Written and directed by Jon Stewart, Irresistible has Steve Carell as political campaign strategist, Gary Zimmer, who after the chastening defeat of Hilary Clinton at the 2016 election, finds himself in a small Wisconsin town where he and his team want to help local farmer and former marine, Jack Hastings (Chris Cooper), to become the town’s democratic mayor and a new symbol of the democratic party. Jack’s campaign catches the attention of the Republicans who send their own strategic heavyweight Faith Brewster (Rose Byrne), to run the mayors campaign and beat her old adversary Zimmer.

Irresistible is a great example of how the final act can change your view of a film. For two thirds of it what you have is pretty standard political satire, built on the premise of Washington politico’s heading off to small town USA and patronising their “small minded” political views and cares, with the town no more than a means to an end. With the story heading to one of two predictable ends, however the final act twists the story and shines a light at the nonsense of the political system and the objectionable amount of money that pours into it, for no other reason than to support its own existence and lifted Irresistible to something a bit more interesting and smart.
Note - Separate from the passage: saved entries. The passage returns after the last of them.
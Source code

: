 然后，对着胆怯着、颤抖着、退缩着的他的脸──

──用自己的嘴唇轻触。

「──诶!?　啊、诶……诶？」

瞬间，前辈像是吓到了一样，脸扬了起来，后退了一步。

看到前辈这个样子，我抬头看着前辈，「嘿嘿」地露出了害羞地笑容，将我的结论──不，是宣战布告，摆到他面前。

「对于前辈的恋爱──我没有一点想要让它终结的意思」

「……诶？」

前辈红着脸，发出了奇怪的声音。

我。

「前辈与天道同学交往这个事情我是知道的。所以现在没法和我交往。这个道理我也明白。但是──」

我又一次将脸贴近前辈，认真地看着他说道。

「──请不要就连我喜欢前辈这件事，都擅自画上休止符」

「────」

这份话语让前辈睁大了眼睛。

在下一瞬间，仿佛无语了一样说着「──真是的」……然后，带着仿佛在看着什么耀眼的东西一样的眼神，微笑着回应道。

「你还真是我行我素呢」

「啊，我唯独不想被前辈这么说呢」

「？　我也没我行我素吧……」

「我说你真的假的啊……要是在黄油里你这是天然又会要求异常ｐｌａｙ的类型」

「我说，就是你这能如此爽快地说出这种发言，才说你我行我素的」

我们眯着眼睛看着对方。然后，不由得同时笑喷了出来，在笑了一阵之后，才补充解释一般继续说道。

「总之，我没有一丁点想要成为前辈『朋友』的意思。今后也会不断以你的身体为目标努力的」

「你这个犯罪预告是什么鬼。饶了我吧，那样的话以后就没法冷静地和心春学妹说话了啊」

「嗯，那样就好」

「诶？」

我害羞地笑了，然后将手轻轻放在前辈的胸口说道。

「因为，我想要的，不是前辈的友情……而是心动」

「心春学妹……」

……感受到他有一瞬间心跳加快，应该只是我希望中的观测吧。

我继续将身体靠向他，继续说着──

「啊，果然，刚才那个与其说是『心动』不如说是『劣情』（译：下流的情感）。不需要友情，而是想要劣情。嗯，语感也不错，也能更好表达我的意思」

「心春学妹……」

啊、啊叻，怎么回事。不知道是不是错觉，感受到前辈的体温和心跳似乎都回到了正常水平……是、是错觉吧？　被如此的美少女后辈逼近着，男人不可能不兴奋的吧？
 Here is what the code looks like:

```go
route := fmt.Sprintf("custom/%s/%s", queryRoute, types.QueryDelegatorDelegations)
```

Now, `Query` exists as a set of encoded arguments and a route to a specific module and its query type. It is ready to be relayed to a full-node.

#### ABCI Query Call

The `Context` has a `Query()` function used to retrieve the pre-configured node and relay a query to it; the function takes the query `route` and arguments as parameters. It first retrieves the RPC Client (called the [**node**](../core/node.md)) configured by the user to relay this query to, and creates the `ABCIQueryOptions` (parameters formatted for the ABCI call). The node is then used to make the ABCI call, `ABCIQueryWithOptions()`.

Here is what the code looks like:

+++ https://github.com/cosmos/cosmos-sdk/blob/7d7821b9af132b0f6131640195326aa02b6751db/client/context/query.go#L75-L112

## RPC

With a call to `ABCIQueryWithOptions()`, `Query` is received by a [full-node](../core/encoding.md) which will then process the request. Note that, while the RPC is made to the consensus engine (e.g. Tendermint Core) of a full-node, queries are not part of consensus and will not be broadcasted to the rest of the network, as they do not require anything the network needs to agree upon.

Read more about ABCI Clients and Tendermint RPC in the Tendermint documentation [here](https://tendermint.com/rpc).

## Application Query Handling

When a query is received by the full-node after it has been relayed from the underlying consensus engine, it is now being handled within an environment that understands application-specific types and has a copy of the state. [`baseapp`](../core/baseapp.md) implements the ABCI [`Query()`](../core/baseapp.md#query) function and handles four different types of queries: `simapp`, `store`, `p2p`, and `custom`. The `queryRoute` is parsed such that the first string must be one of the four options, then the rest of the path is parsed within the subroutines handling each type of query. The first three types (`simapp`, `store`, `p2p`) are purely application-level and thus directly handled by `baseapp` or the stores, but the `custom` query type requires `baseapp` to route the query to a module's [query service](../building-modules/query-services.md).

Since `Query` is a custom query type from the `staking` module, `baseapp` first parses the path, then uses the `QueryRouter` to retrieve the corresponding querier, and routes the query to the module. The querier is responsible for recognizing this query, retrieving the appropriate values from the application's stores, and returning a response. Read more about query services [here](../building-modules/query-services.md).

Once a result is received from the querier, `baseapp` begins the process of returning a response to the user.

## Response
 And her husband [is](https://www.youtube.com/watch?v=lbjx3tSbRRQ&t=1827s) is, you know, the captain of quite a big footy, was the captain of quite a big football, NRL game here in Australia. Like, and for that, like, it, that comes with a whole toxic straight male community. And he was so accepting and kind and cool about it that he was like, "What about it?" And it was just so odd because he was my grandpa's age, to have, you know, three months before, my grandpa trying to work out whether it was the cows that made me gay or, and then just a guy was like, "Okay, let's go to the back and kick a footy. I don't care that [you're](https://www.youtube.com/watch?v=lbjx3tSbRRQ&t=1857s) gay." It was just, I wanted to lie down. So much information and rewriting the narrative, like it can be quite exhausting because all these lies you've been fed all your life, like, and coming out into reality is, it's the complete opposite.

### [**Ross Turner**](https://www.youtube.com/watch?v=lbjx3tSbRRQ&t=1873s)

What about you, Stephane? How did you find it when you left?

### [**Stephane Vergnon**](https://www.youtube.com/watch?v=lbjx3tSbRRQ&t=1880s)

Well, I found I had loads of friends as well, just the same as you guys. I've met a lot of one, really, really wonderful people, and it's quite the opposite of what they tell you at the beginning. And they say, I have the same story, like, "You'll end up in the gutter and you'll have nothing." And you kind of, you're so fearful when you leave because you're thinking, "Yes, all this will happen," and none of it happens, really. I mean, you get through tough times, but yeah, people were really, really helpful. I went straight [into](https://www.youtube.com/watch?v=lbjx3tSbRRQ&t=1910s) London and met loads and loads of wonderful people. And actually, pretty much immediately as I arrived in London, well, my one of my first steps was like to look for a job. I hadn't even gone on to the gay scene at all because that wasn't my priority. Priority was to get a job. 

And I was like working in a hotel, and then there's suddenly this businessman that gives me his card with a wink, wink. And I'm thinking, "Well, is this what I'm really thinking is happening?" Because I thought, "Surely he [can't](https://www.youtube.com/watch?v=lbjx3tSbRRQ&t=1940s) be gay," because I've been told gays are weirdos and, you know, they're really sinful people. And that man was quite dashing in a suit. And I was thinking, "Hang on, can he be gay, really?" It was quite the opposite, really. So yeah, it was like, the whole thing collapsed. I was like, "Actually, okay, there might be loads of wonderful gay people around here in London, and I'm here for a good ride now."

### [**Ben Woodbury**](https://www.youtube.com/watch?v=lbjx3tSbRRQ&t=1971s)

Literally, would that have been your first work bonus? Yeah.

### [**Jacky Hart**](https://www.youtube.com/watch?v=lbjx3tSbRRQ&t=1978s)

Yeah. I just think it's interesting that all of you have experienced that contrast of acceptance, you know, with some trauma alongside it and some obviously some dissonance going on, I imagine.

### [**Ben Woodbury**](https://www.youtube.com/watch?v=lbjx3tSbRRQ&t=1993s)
Irresistible was never going to be a bad film for me, I’m a big fan of Steve Carell, who has shown himself to be an equally fine actor in serious and comedic roles and is at home here, supported well in an extended cameo, from the always watchable Rose Byrne, Chris Cooper as the stoic but caring Harrison and McKenzie Davis as his smart and defensive daughter Diane.

The script moves along rapidly and although this leaves the characters a little thin, it stops it becoming too self indulgent and “preachy” leaving its observations as, while not necessarily earth shattering, smart and witty.

If you enjoy a smart political comedy with strong performances, then this while not quite irresistible, is an enjoyable and thanks to the final act an above average piece of political satire.